Lo sappiamo bene: l’euro è una moneta senza Stato, e quindi è priva di quei naturali strumenti fiscali di compensazione degli squilibri interni che essa stessa genera. Ha fatto scuola il “padre dell’Europa” Jacques Delors, che paragonava il progetto europeo ad una bicicletta: chi vi sale non può smettere di pedalare, pena un disastroso ruzzolone. Passi che molti stati dell’eurozona non hanno fatto i famigerati compiti a casa (abbiamo detto in tutte le salse che è una balla, ma prendiamola per vera per continuità del discorso). Passi che alcuni hanno gestito in maniera irresponsabile le finanze pubbliche (come sopra). Ma la verità è che, a lungo termine, due sole sono le soluzioni sostenibili: o gli Stati Uniti d’Europa, o il ritorno alle valute nazionali.

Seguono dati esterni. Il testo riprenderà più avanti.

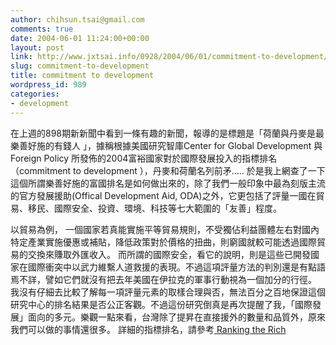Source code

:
 ```yaml
---
author: chihsun.tsai@gmail.com
comments: true
date: 2004-06-01 11:24:00+00:00
layout: post
link: http://www.jxtsai.info/0928/2004/06/01/commitment-to-development/
slug: commitment-to-development
title: commitment to development
wordpress_id: 989
categories:
- development
---
```


在上週的898期新新聞中看到一條有趣的新聞，報導的是標題是「荷蘭與丹麥是最樂善好施的有錢人 」，據稱根據美國研究智庫Center for Global Development 與Foreign Policy 所發佈的2004富裕國家對於國際發展投入的指標排名（commitment to development ），丹麥和荷蘭名列前矛..... 於是我上網查了一下這個所謂樂善好施的富國排名是如何做出來的，除了我們一般印象中最為刻版主流的官方發展援助(Offical Development Aid, ODA)之外，它更包括了評量一國在貿易、移民、國際安全、投資、環境、科技等七大範圍的「友善」程度。   
  
以貿易為例， 一個國家若真能實施平等貿易規則，不受獨佔利益團體左右對國內特定產業實施優惠或補貼，降低政策對於價格的扭曲，則窮國就較可能透過國際貿易的交換來賺取外匯收入。 而所謂的國際安全，看它的說明，則是這些已開發國家在國際衝突中以武力維繫人道救援的表現。不過這項評量方法的判別還是有點語焉不詳，譬如它們就沒有把去年美國在伊拉克的軍事行動視為一個加分的行徑。 我沒有仔細去比較了解每一項評量元素的取樣合理與否，無法百分之百地保證這個研究中心的排名結果是否公正客觀。不過這份研究倒真是再次提醒了我，「國際發展」面向的多元。樂觀一點來看，台灣除了提昇在直接援外的數量和品質外，原來我們可以做的事情還很多。 詳細的指標排名，請參考[ Ranking the Rich](http://www.cgdev.org/rankingtherich/home.html)
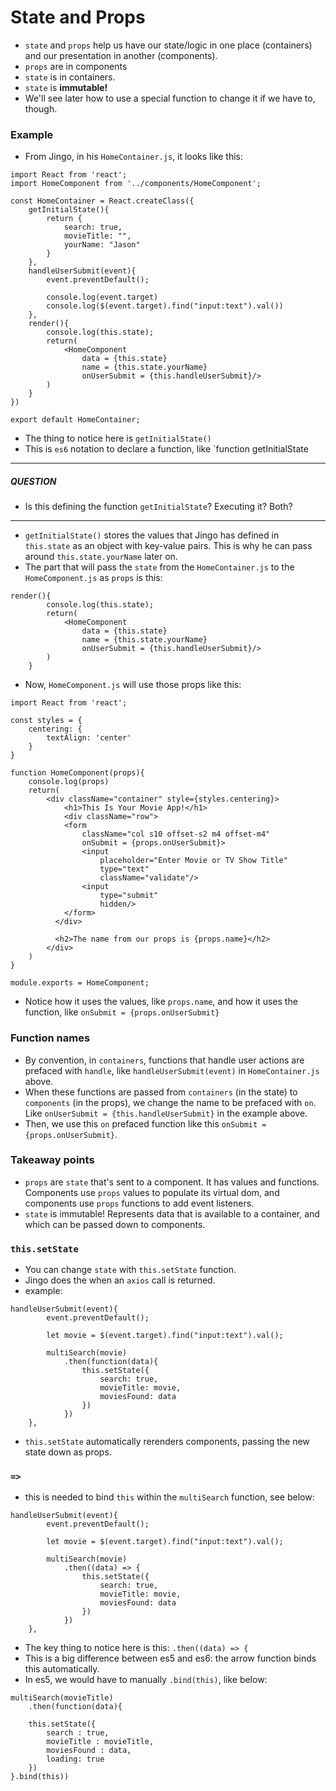 # State and Props

- `state` and `props` help us have our state/logic in one place (containers) and our presentation in another (components).
- `props` are in components
- `state` is in containers.
- `state` is **immutable!**
- We'll see later how to use a special function to change it if we have to, though.

### Example
- From Jingo, in his `HomeContainer.js`, it looks like this:
```
import React from 'react';
import HomeComponent from '../components/HomeComponent';

const HomeContainer = React.createClass({
	getInitialState(){
		return {
			search: true,
			movieTitle: "",
			yourName: "Jason"
		}
	},
	handleUserSubmit(event){
		event.preventDefault();

		console.log(event.target)
		console.log($(event.target).find("input:text").val())
	},
	render(){
		console.log(this.state);
		return(
			<HomeComponent 
				data = {this.state}
				name = {this.state.yourName}
				onUserSubmit = {this.handleUserSubmit}/>
		)
	}
})

export default HomeContainer;
```
- The thing to notice here is `getInitialState()`
- This is `es6` notation to declare a function, like `function getInitialState

----------

##### QUESTION
- Is this defining the function `getInitialState`? Executing it? Both?

----------

- `getInitialState()` stores the values that Jingo has defined in `this.state` as an object with key-value pairs. This is why he can pass around `this.state.yourName` later on.
- The part that will pass the `state` from the `HomeContainer.js` to the `HomeComponent.js` as `props` is this:
```
render(){
        console.log(this.state);
        return(
            <HomeComponent 
                data = {this.state}
                name = {this.state.yourName}
                onUserSubmit = {this.handleUserSubmit}/>
        )
    }
``` 
- Now, `HomeComponent.js` will use those props like this:
```
import React from 'react';

const styles = {
	centering: {
		textAlign: 'center'
	}
}

function HomeComponent(props){
	console.log(props)
	return(
		<div className="container" style={styles.centering}>
			<h1>This Is Your Movie App!</h1>
			<div className="row">
		    <form 
		    	className="col s10 offset-s2 m4 offset-m4"
		    	onSubmit = {props.onUserSubmit}>
		    	<input 
		    		placeholder="Enter Movie or TV Show Title" 
		    		type="text"
		    		className="validate"/>
		    	<input 
		    		type="submit"
		    		hidden/>
		    </form>
		  </div>

		  <h2>The name from our props is {props.name}</h2>
		</div>
	)
}

module.exports = HomeComponent;
```
- Notice how it uses the values, like `props.name`, and how it uses the function, like `onSubmit = {props.onUserSubmit}`

### Function names
- By convention, in `containers`, functions that handle user actions are prefaced with `handle`, like `handleUserSubmit(event)` in `HomeContainer.js` above.
- When these functions are passed from `containers` (in the state) to `components` (in the props), we change the name to be prefaced with `on`. Like `onUserSubmit = {this.handleUserSubmit}` in the example above.
- Then, we use this `on` prefaced function like this `onSubmit = {props.onUserSubmit}`.

### Takeaway points
- `props` are `state` that's sent to a component. It has values and functions. Components use `props` values to populate its virtual dom, and components use `props` functions to add event listeners.
- `state` is immutable! Represents data that is available to a container, and which can be passed down to components.


### `this.setState`
- You can change `state` with `this.setState` function.
- Jingo does the when an `axios` call is returned.
- example:
```
handleUserSubmit(event){
		event.preventDefault();

		let movie = $(event.target).find("input:text").val();

		multiSearch(movie)
			.then(function(data){
				this.setState({
					search: true,
					movieTitle: movie,
					moviesFound: data
				})
			})
	},
```

- `this.setState` automatically rerenders components, passing the new state down as props.

### `=>`
- this is needed to bind `this` within the `multiSearch` function, see below:
```
handleUserSubmit(event){
		event.preventDefault();

		let movie = $(event.target).find("input:text").val();

		multiSearch(movie)
			.then((data) => {
				this.setState({
					search: true,
					movieTitle: movie,
					moviesFound: data
				})
			})
	},
```
- The key thing to notice here is this: `.then((data) => {`
- This is a big difference between es5 and es6: the arrow function binds this automatically.
- In es5, we would have to manually `.bind(this)`, like below:
```
multiSearch(movieTitle)
    .then(function(data){

    this.setState({
        search : true,
        movieTitle : movieTitle,
        moviesFound : data,
        loading: true
    })
}.bind(this))
```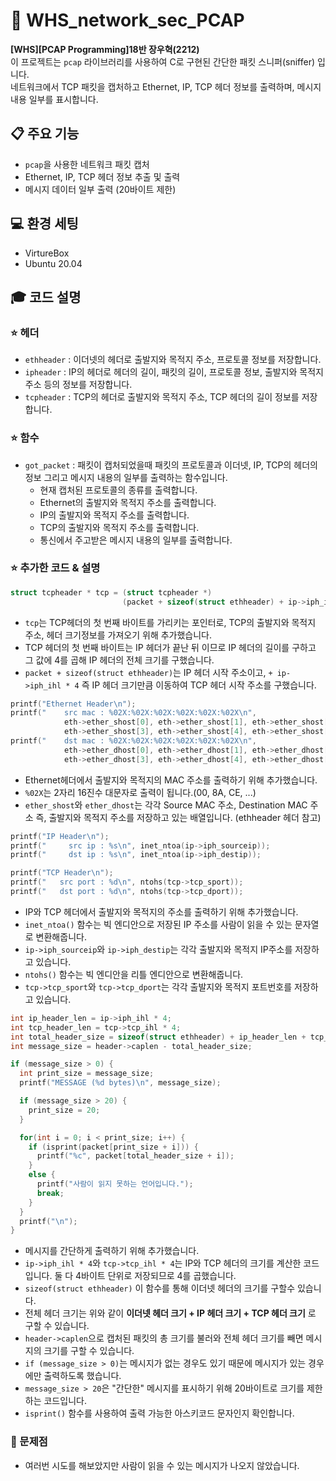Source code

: # 🔐 WHS_network_sec_PCAP
**[WHS][PCAP Programming]18반 장우혁(2212)**   
이 프로젝트는 `pcap` 라이브러리를 사용하여 C로 구현된 간단한 패킷 스니퍼(sniffer) 입니다.   
네트워크에서 TCP 패킷을 캡처하고 Ethernet, IP, TCP 헤더 정보를 출력하며, 메시지 내용 일부를 표시합니다.

## 📋 주요 기능
- `pcap`을 사용한 네트워크 패킷 캡처
- Ethernet, IP, TCP 헤더 정보 추출 및 출력
- 메시지 데이터 일부 출력 (20바이트 제한)

## 💻 환경 세팅
- VirtureBox
- Ubuntu 20.04

## 🎓 코드 설명
### ⭐️ 헤더
- `ethheader` : 이더넷의 헤더로 출발지와 목적지 주소, 프로토콜 정보를 저장합니다.
- `ipheader` : IP의 헤더로 헤더의 길이, 패킷의 길이, 프로토콜 정보, 출발지와 목적지 주소 등의 정보를 저장합니다.
- `tcpheader` : TCP의 헤더로 출발지와 목적지 주소, TCP 헤더의 길이 정보를 저장합니다.

### ⭐️ 함수
- `got_packet` : 패킷이 캡처되었을때 패킷의 프로토콜과 이더넷, IP, TCP의 헤더의 정보 그리고 메시지 내용의 일부를 출력하는 함수입니다.
  - 현재 캡처된 프로토콜의 종류를 출력합니다.
  - Ethernet의 출발지와 목적지 주소를 출력합니다.
  - IP의 출발지와 목적지 주소를 출력합니다.
  - TCP의 출발지와 목적지 주소를 출력합니다.
  - 통신에서 주고받은 메시지 내용의 일부를 출력합니다.

### ⭐️ 추가한 코드 & 설명
```C
struct tcpheader * tcp = (struct tcpheader *)
                         (packet + sizeof(struct ethheader) + ip->iph_ihl * 4);
```
- `tcp`는 TCP헤더의 첫 번째 바이트를 가리키는 포인터로, TCP의 출발지와 목적지 주소, 헤더 크기정보를 가져오기 위해 추가했습니다.   
- TCP 헤더의 첫 번째 바이트는 IP 헤더가 끝난 뒤 이므로 IP 헤더의 길이를 구하고 그 값에 4를 곱해 IP 헤더의 전체 크기를 구했습니다.   
- `packet + sizeof(struct ethheader)`는 IP 헤더 시작 주소이고, `+ ip->iph_ihl * 4` 즉 IP 헤더 크기만큼 이동하여 TCP 헤더 시작 주소를 구했습니다.   
   
    
```C
printf("Ethernet Header\n");
printf("    src mac : %02X:%02X:%02X:%02X:%02X:%02X\n",
		    eth->ether_shost[0], eth->ether_shost[1], eth->ether_shost[2],
		    eth->ether_shost[3], eth->ether_shost[4], eth->ether_shost[5]);
printf("    dst mac : %02X:%02X:%02X:%02X:%02X:%02X\n",
		    eth->ether_dhost[0], eth->ether_dhost[1], eth->ether_dhost[2],
		    eth->ether_dhost[3], eth->ether_dhost[4], eth->ether_dhost[5]);
```
- Ethernet헤더에서 출발지와 목적지의 MAC 주소를 출력하기 위해 추가했습니다.   
- `%02X`는 2자리 16진수 대문자로 출력이 됩니다.(00, 8A, CE, ...)   
- `ether_shost`와 `ether_dhost`는 각각 Source MAC 주소, Destination MAC 주소 즉, 출발지와 목적지 주소를 저장하고 있는 배열입니다. (ethheader 헤더 참고)   
   
   
```C
printf("IP Header\n");
printf("     src ip : %s\n", inet_ntoa(ip->iph_sourceip));
printf("     dst ip : %s\n", inet_ntoa(ip->iph_destip));

printf("TCP Header\n");
printf("   src port : %d\n", ntohs(tcp->tcp_sport));
printf("   dst port : %d\n", ntohs(tcp->tcp_dport));
```
- IP와 TCP 헤더에서 출발지와 목적지의 주소를 출력하기 위해 추가했습니다.   
- `inet_ntoa()` 함수는 빅 엔디안으로 저장된 IP 주소를 사람이 읽을 수 있는 문자열로 변환해줍니다.   
- `ip->iph_sourceip`와 `ip->iph_destip`는 각각 출발지와 목적지 IP주소를 저장하고 있습니다.   
- `ntohs()` 함수는 빅 엔디안을 리틀 엔디안으로 변환해줍니다.   
- `tcp->tcp_sport`와 `tcp->tcp_dport`는 각각 출발지와 목적지 포트번호를 저장하고 있습니다.   
   
   
```C
int ip_header_len = ip->iph_ihl * 4;
int tcp_header_len = tcp->tcp_ihl * 4;
int total_header_size = sizeof(struct ethheader) + ip_header_len + tcp_header_len;
int message_size = header->caplen - total_header_size;

if (message_size > 0) {
  int print_size = message_size;
  printf("MESSAGE (%d bytes)\n", message_size);

  if (message_size > 20) {
    print_size = 20;
  }

  for(int i = 0; i < print_size; i++) {
    if (isprint(packet[print_size + i])) {
      printf("%c", packet[total_header_size + i]);
    }
    else {
      printf("사람이 읽지 못하는 언어입니다.");
      break;
    }
  }
  printf("\n");
}
```
- 메시지를 간단하게 출력하기 위해 추가했습니다.
- `ip->iph_ihl * 4`와 `tcp->tcp_ihl * 4`는 IP와 TCP 헤더의 크기를 계산한 코드입니다. 둘 다 4바이트 단위로 저장되므로 4를 곱했습니다.   
- `sizeof(struct ethheader)` 이 함수를 통해 이더넷 헤더의 크기를 구할수 있습니다.   
- 전체 헤더 크기는 위와 같이 **이더넷 헤더 크기 + IP 헤더 크기 + TCP 헤더 크기** 로 구할 수 있습니다.   
- `header->caplen`으로 캡처된 패킷의 총 크기를 불러와 전체 헤더 크기를 빼면 메시지의 크기를 구할 수 있습니다.   
- `if (message_size > 0)`는 메시지가 없는 경우도 있기 때문에 메시지가 있는 경우에만 출력하도록 했습니다.   
- `message_size > 20`은 "간단한" 메시지를 표시하기 위해 20바이트로 크기를 제한하는 코드입니다.   
- `isprint()` 함수를 사용하여 출력 가능한 아스키코드 문자인지 확인합니다.   
   
### 🚨 문제점
- 여러번 시도를 해보았지만 사람이 읽을 수 있는 메시지가 나오지 않았습니다.






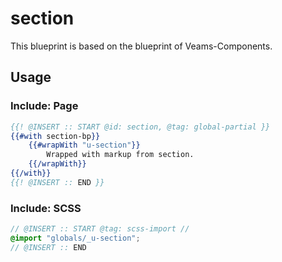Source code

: # section

This blueprint is based on the blueprint of Veams-Components.

## Usage

### Include: Page

``` hbs
{{! @INSERT :: START @id: section, @tag: global-partial }}
{{#with section-bp}}
	{{#wrapWith "u-section"}}
		Wrapped with markup from section.
	{{/wrapWith}}
{{/with}}
{{! @INSERT :: END }}
```

### Include: SCSS

``` scss
// @INSERT :: START @tag: scss-import //
@import "globals/_u-section";
// @INSERT :: END
```
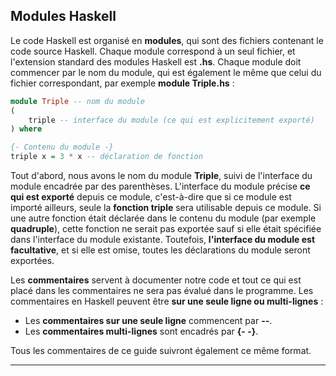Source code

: ## Modules Haskell  
Le code Haskell est organisé en **modules**, qui sont des fichiers contenant le code source Haskell. Chaque module correspond à un seul fichier, et l'extension standard des modules Haskell est **.hs**. Chaque module doit commencer par le nom du module, qui est également le même que celui du fichier correspondant, par exemple **module Triple.hs** :

```haskell
module Triple -- nom du module
(
    triple -- interface du module (ce qui est explicitement exporté)
) where

{- Contenu du module -}
triple x = 3 * x -- déclaration de fonction
```

Tout d'abord, nous avons le nom du module **Triple**, suivi de l'interface du module encadrée par des parenthèses. L'interface du module précise **ce qui est exporté** depuis ce module, c'est-à-dire que si ce module est importé ailleurs, seule la **fonction triple** sera utilisable depuis ce module. Si une autre fonction était déclarée dans le contenu du module (par exemple **quadruple**), cette fonction ne serait pas exportée sauf si elle était spécifiée dans l'interface du module existante. Toutefois, **l'interface du module est facultative**, et si elle est omise, toutes les déclarations du module seront exportées.

Les **commentaires** servent à documenter notre code et tout ce qui est placé dans les commentaires ne sera pas évalué dans le programme. Les commentaires en Haskell peuvent être **sur une seule ligne ou multi-lignes** :
- Les **commentaires sur une seule ligne** commencent par **--**.
- Les **commentaires multi-lignes** sont encadrés par **{- -}**.

Tous les commentaires de ce guide suivront également ce même format.

---

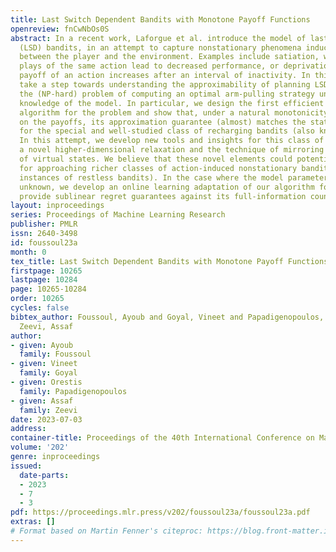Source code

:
 ```yaml
---
title: Last Switch Dependent Bandits with Monotone Payoff Functions
openreview: fnCwNbOs0S
abstract: In a recent work, Laforgue et al. introduce the model of last switch dependent
  (LSD) bandits, in an attempt to capture nonstationary phenomena induced by the interaction
  between the player and the environment. Examples include satiation, where consecutive
  plays of the same action lead to decreased performance, or deprivation, where the
  payoff of an action increases after an interval of inactivity. In this work, we
  take a step towards understanding the approximability of planning LSD bandits, namely,
  the (NP-hard) problem of computing an optimal arm-pulling strategy under complete
  knowledge of the model. In particular, we design the first efficient constant approximation
  algorithm for the problem and show that, under a natural monotonicity assumption
  on the payoffs, its approximation guarantee (almost) matches the state-of-the-art
  for the special and well-studied class of recharging bandits (also known as delay-dependent).
  In this attempt, we develop new tools and insights for this class of problems, including
  a novel higher-dimensional relaxation and the technique of mirroring the evolution
  of virtual states. We believe that these novel elements could potentially be used
  for approaching richer classes of action-induced nonstationary bandits (e.g., special
  instances of restless bandits). In the case where the model parameters are initially
  unknown, we develop an online learning adaptation of our algorithm for which we
  provide sublinear regret guarantees against its full-information counterpart.
layout: inproceedings
series: Proceedings of Machine Learning Research
publisher: PMLR
issn: 2640-3498
id: foussoul23a
month: 0
tex_title: Last Switch Dependent Bandits with Monotone Payoff Functions
firstpage: 10265
lastpage: 10284
page: 10265-10284
order: 10265
cycles: false
bibtex_author: Foussoul, Ayoub and Goyal, Vineet and Papadigenopoulos, Orestis and
  Zeevi, Assaf
author:
- given: Ayoub
  family: Foussoul
- given: Vineet
  family: Goyal
- given: Orestis
  family: Papadigenopoulos
- given: Assaf
  family: Zeevi
date: 2023-07-03
address: 
container-title: Proceedings of the 40th International Conference on Machine Learning
volume: '202'
genre: inproceedings
issued:
  date-parts:
  - 2023
  - 7
  - 3
pdf: https://proceedings.mlr.press/v202/foussoul23a/foussoul23a.pdf
extras: []
# Format based on Martin Fenner's citeproc: https://blog.front-matter.io/posts/citeproc-yaml-for-bibliographies/
---
```

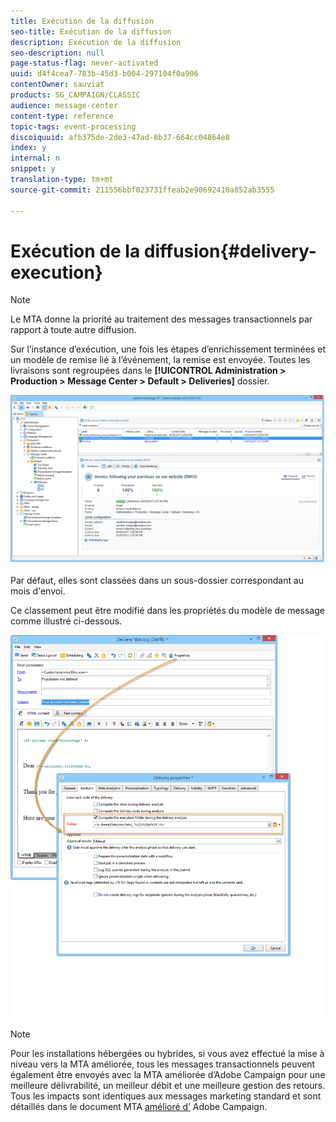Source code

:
 ```yaml
---
title: Exécution de la diffusion
seo-title: Exécution de la diffusion
description: Exécution de la diffusion
seo-description: null
page-status-flag: never-activated
uuid: d4f4cea7-783b-45d3-b004-297104f0a906
contentOwner: sauviat
products: SG_CAMPAIGN/CLASSIC
audience: message-center
content-type: reference
topic-tags: event-processing
discoiquuid: afb375de-2de3-47ad-8b37-664cc04864e8
index: y
internal: n
snippet: y
translation-type: tm+mt
source-git-commit: 211556bbf023731ffeab2e90692410a852ab3555

---
```



# Exécution de la diffusion{#delivery-execution}

>[!NOTE]
>
>Le MTA donne la priorité au traitement des messages transactionnels par rapport à toute autre diffusion.

Sur l’instance d’exécution, une fois les étapes d’enrichissement terminées et un modèle de remise lié à l’événement, la remise est envoyée. Toutes les livraisons sont regroupées dans le **[!UICONTROL Administration > Production > Message Center > Default > Deliveries]** dossier.

![](assets/messagecenter_deliveries_execinstances_001.png)

Par défaut, elles sont classées dans un sous-dossier correspondant au mois d&#39;envoi.

Ce classement peut être modifié dans les propriétés du modèle de message comme illustré ci-dessous.

![](assets/messagecenter_deliveries_properties_001.png)

>[!NOTE]
>
>Pour les installations hébergées ou hybrides, si vous avez effectué la mise à niveau vers la MTA améliorée, tous les messages transactionnels peuvent également être envoyés avec la MTA améliorée d’Adobe Campaign pour une meilleure délivrabilité, un meilleur débit et une meilleure gestion des retours. Tous les impacts sont identiques aux messages marketing standard et sont détaillés dans le document MTA [amélioré d’](https://helpx.adobe.com/campaign/kb/campaign-enhanced-mta.html) Adobe Campaign.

Esiste qualcuno che crede sinceramente che sia possibile addivenire ad un governo europeo? Si accomodi e nel frattempo si ripassi la storia della Jugoslavia. Nel frattempo, le tecnocrazie europee, ben consce del fatto che l’europeismo è semplicemente il velo di maia ideologico per gli allocchi atto a nascondere la totale sottomissione degli Stati d’Europa alla potenza dominante d’oltreatlantico, a suo volta braccio armato dell’oligarchia, si preparano a condurre in porto la cosiddetta “unione bancaria” che è quello che gli preme maggiormente ora come ora. Essa è stata pensata per recidere il legame che fa dipendere la solvibilità delle banche dalla solvibilità dei rispettivi Stati e viceversa. Il meccanismo di vigilanza unico e il meccanismo di risoluzione unico, i primi due pilastri dell’Unione Bancaria, che hanno trasferito in seno alla Bce i poteri decisionali circa la vigilanza e la ristrutturazione delle maggiori banche europee, sono già in vigore. Ma il terzo pilastro, lo schema europeo di garanzia dei depositi, è ancora oggetto di aspre discussioni perché ovviamente non si capisce esattamente chi dovrebbe pagare chi. Non a caso hanno tutti, dalla Merkel in giù, ripreso a parlare di Europa a geometria variabile o a due velocità o analoghe sciocchezze, ridimensionando l’obiettivo dell’unione politico-fiscale, che però sarebbe, e qui sta la contraddizione, l’unico sbocco coerente della moneta unica. Si temporeggia perché il crollo della moneta unica sarebbe la dissoluzione di una intera cricca politica che sull’europeismo ha fondato tutto il suo discorso politico, la sua credibilità e la sua ragion d’essere.

In Italia questa è stata eufemisticamente indicata come “seconda repubblica” da parte dei media sussidiati di regime, a volerne indicare la discontinuità con una presunta prima repubblica fonte di ogni nefandezza. In effetti, la discontinuità la possiamo vedere tutti i giorni nello sfacelo politico, economico, sociale, culturale e spirituale in cui siamo immersi. Comunque vada, la strada per Marine Le Pen e per tutti i patrioti europei è ancora in salita, praticamente una cordata. La novità è che forse per la prima volta anche i nostri avversari arrancano.